There are numerous cases where the building makers obtained part permission from RAJUK to build up to a certain height or in relation to other aspects of design and size or keeping of easements but had actually overstepped. These cases are the result of gross negligence or corruption on the part of RAJUK's inspectors and others. Why should RAJUK authorities start pretending now that all on a sudden they have turned very moral and very strict without taking any responsibility for their own unscrupulous actions or wilful lack of timely actions that could deter such constructions in the first place? Now that these structures have come up largely for its own lack of care or failure to apply rules, what moral right it has to distance itself from its past role and target solely the offenders for the latter to bear all consequences of its reckless and unconscionable moves ?
The appropriate thing for RAJUK to do if it really wants to start off from a fresh slate and make it abundantly clear to all that it is truly resolved to do its work properly from now on is to draw a line like: this far and no further signalling to potential breakers of its rules that henceforth zero tolerance would be practised. As for the past offences, RAJUK may settle for allowing them reprieve on conditions that they would have to pay appropriate fines for the offences committed. But in every case, admitting that section of RAJUK's own men had a role of complicity in these doings, the fines ought to be of a bearable nature with a system of gradual payments. The fine such as in the case of the Jamuna Park will obviously be a big one. But in such cases also a procedure of paying in instalments should be allowed considering everything, particularly RAJUK's own lapses in such matters.

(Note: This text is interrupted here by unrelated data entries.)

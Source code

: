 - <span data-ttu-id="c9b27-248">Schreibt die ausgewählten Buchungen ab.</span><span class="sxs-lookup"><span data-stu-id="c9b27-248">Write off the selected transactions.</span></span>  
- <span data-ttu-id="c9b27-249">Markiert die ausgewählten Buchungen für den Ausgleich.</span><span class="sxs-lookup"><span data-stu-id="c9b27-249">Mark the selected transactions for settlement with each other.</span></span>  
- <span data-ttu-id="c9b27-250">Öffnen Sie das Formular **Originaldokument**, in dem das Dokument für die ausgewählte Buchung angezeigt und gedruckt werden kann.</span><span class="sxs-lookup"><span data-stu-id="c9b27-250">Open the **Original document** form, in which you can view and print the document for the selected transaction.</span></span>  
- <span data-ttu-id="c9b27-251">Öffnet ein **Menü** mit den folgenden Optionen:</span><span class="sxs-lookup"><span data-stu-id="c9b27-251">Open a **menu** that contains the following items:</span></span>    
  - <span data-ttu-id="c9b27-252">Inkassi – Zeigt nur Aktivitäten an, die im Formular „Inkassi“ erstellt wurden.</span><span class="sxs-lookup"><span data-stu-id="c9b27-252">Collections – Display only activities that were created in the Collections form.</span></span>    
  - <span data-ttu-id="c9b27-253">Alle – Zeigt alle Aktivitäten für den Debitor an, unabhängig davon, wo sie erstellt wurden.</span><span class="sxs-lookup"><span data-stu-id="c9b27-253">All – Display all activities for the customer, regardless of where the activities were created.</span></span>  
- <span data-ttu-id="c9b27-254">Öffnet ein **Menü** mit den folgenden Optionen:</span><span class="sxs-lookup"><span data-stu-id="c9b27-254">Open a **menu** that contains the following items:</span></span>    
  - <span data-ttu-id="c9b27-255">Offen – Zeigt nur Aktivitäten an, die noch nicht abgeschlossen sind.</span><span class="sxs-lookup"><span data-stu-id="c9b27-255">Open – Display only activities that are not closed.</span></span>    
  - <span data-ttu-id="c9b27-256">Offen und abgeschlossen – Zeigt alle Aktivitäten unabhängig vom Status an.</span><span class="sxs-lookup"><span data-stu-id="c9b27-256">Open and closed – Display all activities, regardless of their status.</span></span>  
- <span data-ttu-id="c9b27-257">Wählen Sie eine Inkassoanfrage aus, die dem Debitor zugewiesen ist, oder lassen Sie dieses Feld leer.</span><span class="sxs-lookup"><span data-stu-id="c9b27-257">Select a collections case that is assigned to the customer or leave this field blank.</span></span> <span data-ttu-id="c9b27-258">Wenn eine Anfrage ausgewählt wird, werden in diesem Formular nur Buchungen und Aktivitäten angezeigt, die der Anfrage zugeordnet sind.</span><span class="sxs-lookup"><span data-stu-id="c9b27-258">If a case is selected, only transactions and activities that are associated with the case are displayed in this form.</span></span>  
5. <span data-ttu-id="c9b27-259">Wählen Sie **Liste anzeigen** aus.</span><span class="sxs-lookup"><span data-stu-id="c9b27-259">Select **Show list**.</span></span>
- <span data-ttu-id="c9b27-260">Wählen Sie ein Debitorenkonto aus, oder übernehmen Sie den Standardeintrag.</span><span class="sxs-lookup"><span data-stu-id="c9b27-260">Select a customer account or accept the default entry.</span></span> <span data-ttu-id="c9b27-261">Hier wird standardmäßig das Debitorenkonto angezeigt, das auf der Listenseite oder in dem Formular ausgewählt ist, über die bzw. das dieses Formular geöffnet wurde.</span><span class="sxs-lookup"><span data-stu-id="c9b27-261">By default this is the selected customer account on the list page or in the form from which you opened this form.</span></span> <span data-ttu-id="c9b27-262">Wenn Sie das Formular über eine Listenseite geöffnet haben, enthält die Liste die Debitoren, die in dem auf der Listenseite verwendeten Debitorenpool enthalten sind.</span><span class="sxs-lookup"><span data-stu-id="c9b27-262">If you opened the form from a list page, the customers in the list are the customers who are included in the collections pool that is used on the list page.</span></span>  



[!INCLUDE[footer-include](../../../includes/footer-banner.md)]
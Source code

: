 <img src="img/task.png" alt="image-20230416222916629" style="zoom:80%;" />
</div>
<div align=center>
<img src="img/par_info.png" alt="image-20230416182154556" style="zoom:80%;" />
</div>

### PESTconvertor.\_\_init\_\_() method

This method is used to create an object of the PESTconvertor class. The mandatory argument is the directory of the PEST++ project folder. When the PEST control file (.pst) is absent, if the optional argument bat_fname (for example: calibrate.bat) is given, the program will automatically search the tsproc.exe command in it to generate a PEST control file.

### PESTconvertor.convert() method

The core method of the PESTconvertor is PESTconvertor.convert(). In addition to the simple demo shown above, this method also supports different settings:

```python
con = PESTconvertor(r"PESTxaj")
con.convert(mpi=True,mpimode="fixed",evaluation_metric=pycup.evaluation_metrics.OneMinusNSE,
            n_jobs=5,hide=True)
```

Opting out of such procedures and going for too reckless actions would be very self-defeating. The demolition drive, if continued, would only cause huge losses on two counts : first of all, the ones to do the demolition will have to be paid, ironically, to destroy resources. This would be fruitless payment for not creating resources but to destroy them. Secondly, resources would be destroyed forever from which their investors could get returns and jobs and income received by people. Indeed, such insensitive destroying of resources in a country like Bangladesh where every effort would seem justified to only create and conserve resources, looks like an exercise in madness. It is like cutting the head off in a vain effort to cure a headache. The prudent course for RAJUK to take would be to send very clear or very unambiguous signals to likely offenders in the future that no more of violation of the building code would be allowed and they should be extremely aware of this factor from now. Meanwhile, it should take a rational course of dealing with offences -- already committed -- for which it cannot also absolve itself from responsibilities.
If RAJUK goes clinically and absolutely to enforce its regulations all the way, then perhaps Dhaka would very soon acquire the appearance of a major earthquake-hit city but this one only man-made. If RAJUK goes for a half-hearted drive leaving many and targeting some, then that would invite charges of unfairness or discrimination. Thus, the best course for RAJUK would be considering what is past as past and to ensure that such offences would not be allowed to be repeated in the future. However, this is not to say that RAJUK should be shy of destructive actions in cases where major or large-scale public interests are involved such as in the case of an unauthorised structure blocking the way to building a major road that would significantly ease traffic congestion or add to civic facilities.